[RFC] TARGET_CHAR_BIT != HOST_CHAR

public inbox for gdb@sourceware.org
 help / color / mirror / Atom feed

* [RFC] TARGET_CHAR_BIT != HOST_CHAR_BIT
@ 2003-05-29 23:22 Svein E. Seldal
  2003-06-01 18:13 ` Andrew Cagney
  0 siblings, 1 reply; 5+ messages in thread
From: Svein E. Seldal @ 2003-05-29 23:22 UTC (permalink / raw)
  To: gdb

Hi,

To be able to port the tic4x target, I am forced to take action towards 
supporting TARGET_CHAR_BIT != 8 and TARGET_CHAR_BIT != HOST_CHAR_BIT. 
(TARGET_CHAR_BIT is 32 on this specific target.)

First up for me is the load_section_callback() function in symfile.c - 
it handles the "load" command when doing remote debugging. It downloads 
x bytes to the target, and then increases the lma by x. Since 
TARGET_CHAR_BIT != HOST_CHAR_BIT this isnt correct.

The simplest way to fix this issue (more or less globally) would be to 
declare a macro or function, target_addr_increase_from_buffersize(), or 
something, that calculates the lma increase from x with the aid of 
TARGET_CHAR_BIT (and TARGET_HOST_BIT).

We need to make a decision of how to approach this issue. I will still 
keep porting the tic4x port in my local sandbox, and make this work for 
me. But as it requires me to make global adaptations, I would surely 
like to do this with the blessing of the community.

1) IMHO can assume that TARGET_CHAR_BIT and HOST_CHAR_BIT are multiplum 
of 8. I havn't seen _any_ targets yet that break with this rule.

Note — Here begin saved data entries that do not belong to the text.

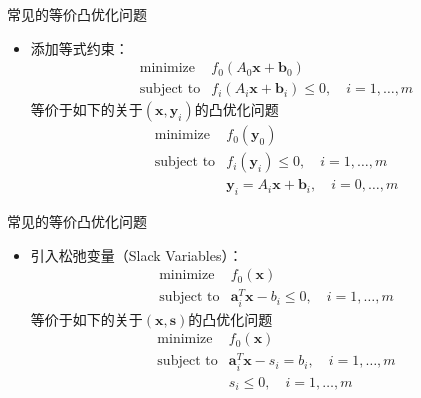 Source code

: \documentclass[10pt]{beamer}
\begin{document}
\begin{frame}

\begin{block}{常见的等价凸优化问题}
\begin{itemize}
\item 添加等式约束：
\begin{eqnarray*}
& \text{minimize} & f_0(A_0\mathbf{x} + \mathbf{b}_0) \\
& \text{subject to} & f_i(A_i\mathbf{x} + \mathbf{b}_i) \le 0, \quad i = 1,\ldots,m
\end{eqnarray*}
等价于如下的关于$(\mathbf{x},\mathbf{y}_i)$的凸优化问题
\begin{eqnarray*}
& \text{minimize} & f_0(\mathbf{y}_0) \\
& \text{subject to} & f_i(\mathbf{y}_i) \le 0, \quad i = 1,\ldots,m \\
& & \mathbf{y}_i = A_i\mathbf{x} + \mathbf{b}_i, \quad i = 0,\ldots,m
\end{eqnarray*}
\end{itemize}
\end{block}

\end{frame}


\begin{frame}

\begin{block}{常见的等价凸优化问题}
\begin{itemize}
\item 引入松弛变量（Slack Variables）：
\begin{eqnarray*}
& \text{minimize} & f_0(\mathbf{x}) \\
& \text{subject to} & \mathbf{a}_i^T\mathbf{x} - b_i \le 0, \quad i = 1,\ldots,m
\end{eqnarray*}
等价于如下的关于$(\mathbf{x},\mathbf{s})$的凸优化问题
\begin{eqnarray*}
& \text{minimize} & f_0(\mathbf{x}) \\
& \text{subject to} & \mathbf{a}_i^T\mathbf{x} - s_i = b_i, \quad i = 1,\ldots,m \\
& & s_i \le 0, \quad i = 1,\ldots,m
\end{eqnarray*}
\end{itemize}
\end{block}

\end{frame}

\end{document}
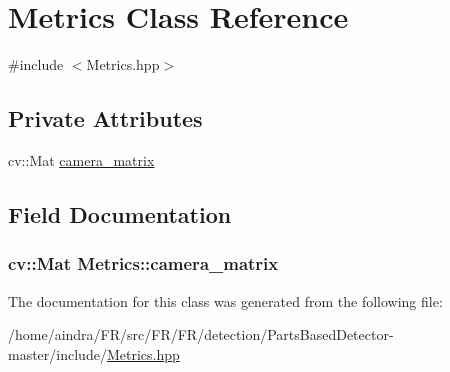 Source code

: \hypertarget{classMetrics}{\section{\-Metrics \-Class \-Reference}
\label{classMetrics}
}


{\ttfamily \#include $<$\-Metrics.\-hpp$>$}

\subsection*{\-Private \-Attributes}
\begin{DoxyCompactItemize}
\item 
cv\-::\-Mat \hyperlink{classMetrics_aba72e7e31eb9057d1252e61cdf3aa904}{camera\-\_\-matrix}
\end{DoxyCompactItemize}


\subsection{\-Field \-Documentation}
\hypertarget{classMetrics_aba72e7e31eb9057d1252e61cdf3aa904}{
\subsubsection[{camera\-\_\-matrix}]{\setlength{\rightskip}{0pt plus 5cm}cv\-::\-Mat {\bf \-Metrics\-::camera\-\_\-matrix}}}\label{classMetrics_aba72e7e31eb9057d1252e61cdf3aa904}


\-The documentation for this class was generated from the following file\-:\begin{DoxyCompactItemize}
\item 
/home/aindra/\-F\-R/src/\-F\-R/\-F\-R/detection/\-Parts\-Based\-Detector-\/master/include/\hyperlink{Metrics_8hpp}{\-Metrics.\-hpp}\end{DoxyCompactItemize}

2) How should we incorporate these macros/function in regards of the 
gdbarch model?  Maby we should make an own gdbarch "attribute" that the 
targets can define.

3) We need to hunt and track down any portions of the gdb code that has 
issues with this. I can think of several occations where this will be a 
problem: - All target pointer arithmetics on host, - buffers and 
structs, etc. Looking briefly at my old tic4x-gdb patch (pre 5.0), I'd 
estimate approx. 500 changes to global sources, in over 50 files.

Regards,
Svein

^ permalink raw reply	[flat|nested] 5+ messages in thread

* Re: [RFC] TARGET_CHAR_BIT != HOST_CHAR_BIT
  2003-05-29 23:22 [RFC] TARGET_CHAR_BIT != HOST_CHAR_BIT Svein E. Seldal
@ 2003-06-01 18:13 ` Andrew Cagney
  2003-06-02  2:22   ` Svein E. Seldal
  0 siblings, 1 reply; 5+ messages in thread
From: Andrew Cagney @ 2003-06-01 18:13 UTC (permalink / raw)
  To: Svein E. Seldal; +Cc: gdb

> Hi,
> 
> To be able to port the tic4x target, I am forced to take action towards supporting TARGET_CHAR_BIT != 8 and TARGET_CHAR_BIT != HOST_CHAR_BIT. (TARGET_CHAR_BIT is 32 on this specific target.)
> 
> First up for me is the load_section_callback() function in symfile.c - it handles the "load" command when doing remote debugging. It downloads x bytes to the target, and then increases the lma by x. Since TARGET_CHAR_BIT != HOST_CHAR_BIT this isnt correct.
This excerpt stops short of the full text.